Ambos forcejearon torpemente hasta que Isabella logró ponerse de pie, roja como un tomate.
—¡Yo no vi nada! ¡Lo juro! Bueno, vi un poco, pero fue sin querer, no me juzgues, tú estabas ahí y yo—
—¡Ya cállate! —interrumpió Damián, con la voz entre furiosa y nerviosa.
—¡No fue mi culpa! ¡Tú y tus pasillos infinitos! ¡Y tu casa parece un laberinto del terror!
Él se pasó una mano por el cabello, respirando profundo.
—¿Qué hacías aquí, Fernández?
—Buscaba… mi pendiente.
—¿Debajo de mi mesa? —replicó, arqueando una ceja.
—¡Sí! ¡Tiene valor sentimental!
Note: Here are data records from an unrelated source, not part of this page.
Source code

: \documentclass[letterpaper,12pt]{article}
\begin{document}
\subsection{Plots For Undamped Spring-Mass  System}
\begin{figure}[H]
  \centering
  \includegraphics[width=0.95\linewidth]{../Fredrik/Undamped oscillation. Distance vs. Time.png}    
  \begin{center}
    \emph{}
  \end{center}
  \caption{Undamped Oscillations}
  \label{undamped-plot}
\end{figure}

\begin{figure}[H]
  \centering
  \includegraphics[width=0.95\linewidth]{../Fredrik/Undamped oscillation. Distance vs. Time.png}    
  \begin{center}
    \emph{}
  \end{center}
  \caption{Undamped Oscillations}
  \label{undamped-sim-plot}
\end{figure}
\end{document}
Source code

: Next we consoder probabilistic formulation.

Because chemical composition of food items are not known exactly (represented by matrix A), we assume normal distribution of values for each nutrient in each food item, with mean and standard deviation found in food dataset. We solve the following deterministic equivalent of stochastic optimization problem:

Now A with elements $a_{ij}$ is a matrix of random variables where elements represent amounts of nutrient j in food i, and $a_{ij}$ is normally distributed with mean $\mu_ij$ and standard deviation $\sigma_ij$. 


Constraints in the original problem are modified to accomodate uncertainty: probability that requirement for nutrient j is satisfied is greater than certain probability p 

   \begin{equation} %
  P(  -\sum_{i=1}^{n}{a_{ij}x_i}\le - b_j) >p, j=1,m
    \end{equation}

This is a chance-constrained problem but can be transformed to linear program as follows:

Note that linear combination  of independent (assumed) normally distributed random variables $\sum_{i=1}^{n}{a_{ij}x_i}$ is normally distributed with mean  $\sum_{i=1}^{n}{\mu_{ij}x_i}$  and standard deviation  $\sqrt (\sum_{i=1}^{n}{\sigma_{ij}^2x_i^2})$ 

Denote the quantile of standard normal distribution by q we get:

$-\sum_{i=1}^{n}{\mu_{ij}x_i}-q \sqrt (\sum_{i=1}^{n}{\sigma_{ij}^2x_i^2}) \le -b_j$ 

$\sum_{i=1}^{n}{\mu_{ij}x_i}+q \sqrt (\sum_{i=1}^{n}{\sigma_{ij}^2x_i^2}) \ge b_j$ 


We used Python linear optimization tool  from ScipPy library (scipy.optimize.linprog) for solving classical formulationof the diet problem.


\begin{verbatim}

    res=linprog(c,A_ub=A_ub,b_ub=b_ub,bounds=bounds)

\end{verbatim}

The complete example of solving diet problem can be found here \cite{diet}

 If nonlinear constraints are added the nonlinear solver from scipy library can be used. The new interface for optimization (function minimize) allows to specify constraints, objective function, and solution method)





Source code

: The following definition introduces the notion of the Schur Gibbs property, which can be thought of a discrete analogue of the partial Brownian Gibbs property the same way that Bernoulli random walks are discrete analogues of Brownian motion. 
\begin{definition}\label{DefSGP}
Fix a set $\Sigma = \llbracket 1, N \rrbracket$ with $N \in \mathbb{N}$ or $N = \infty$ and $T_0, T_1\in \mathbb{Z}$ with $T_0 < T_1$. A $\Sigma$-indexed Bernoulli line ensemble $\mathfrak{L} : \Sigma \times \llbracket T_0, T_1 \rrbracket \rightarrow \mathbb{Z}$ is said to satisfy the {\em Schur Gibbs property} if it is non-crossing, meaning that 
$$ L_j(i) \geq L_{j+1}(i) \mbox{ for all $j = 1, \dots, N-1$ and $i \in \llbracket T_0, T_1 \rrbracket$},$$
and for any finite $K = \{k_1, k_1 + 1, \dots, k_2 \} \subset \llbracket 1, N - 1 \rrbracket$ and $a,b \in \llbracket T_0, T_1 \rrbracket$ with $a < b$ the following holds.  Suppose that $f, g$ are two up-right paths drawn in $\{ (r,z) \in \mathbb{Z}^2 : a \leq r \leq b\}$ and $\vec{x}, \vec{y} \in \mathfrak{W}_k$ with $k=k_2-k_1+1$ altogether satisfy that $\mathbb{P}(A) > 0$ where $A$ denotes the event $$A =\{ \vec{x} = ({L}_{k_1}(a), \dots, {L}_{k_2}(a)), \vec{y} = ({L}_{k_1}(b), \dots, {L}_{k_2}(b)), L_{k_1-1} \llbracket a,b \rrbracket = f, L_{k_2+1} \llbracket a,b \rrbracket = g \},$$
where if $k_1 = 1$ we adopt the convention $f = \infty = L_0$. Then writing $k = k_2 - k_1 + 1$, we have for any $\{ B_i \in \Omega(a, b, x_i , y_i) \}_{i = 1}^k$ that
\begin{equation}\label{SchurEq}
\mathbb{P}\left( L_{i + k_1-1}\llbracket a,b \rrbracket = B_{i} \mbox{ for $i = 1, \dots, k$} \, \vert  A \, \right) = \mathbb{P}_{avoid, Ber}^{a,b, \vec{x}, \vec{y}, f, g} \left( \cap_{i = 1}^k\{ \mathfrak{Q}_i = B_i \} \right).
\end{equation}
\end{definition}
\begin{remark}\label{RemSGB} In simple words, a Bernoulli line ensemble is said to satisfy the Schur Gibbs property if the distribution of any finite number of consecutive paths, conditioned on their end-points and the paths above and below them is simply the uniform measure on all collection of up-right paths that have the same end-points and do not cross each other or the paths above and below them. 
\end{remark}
Además, si no me hubieras secuestrado, no estaría aquí, ¡señor ego gigante!
Por un momento, sus miradas se cruzaron.
El silencio se volvió incómodo.
Damián tenía aún gotas de agua resbalando por su cuello; Isabella, el cabello despeinado y el rostro enrojecido.
Los dos respiraban agitados, sin saber qué decir.
—Tienes… jabón en la mejilla —murmuró ella sin pensar.
—¿Qué?
—Dije que… ¡me voy! —exclamó, dándose la vuelta.
Corrió pasillo abajo, tropezando dos veces antes de desaparecer por una esquina.
Damián la observó marcharse, todavía con la toalla ajustada con una mano, sin entender por qué… estaba sonriendo.
—Esta chica… es un completo desastre —dijo para sí.
Pero, por primera vez en mucho tiempo, su voz no sonó molesta. Sonó… divertida.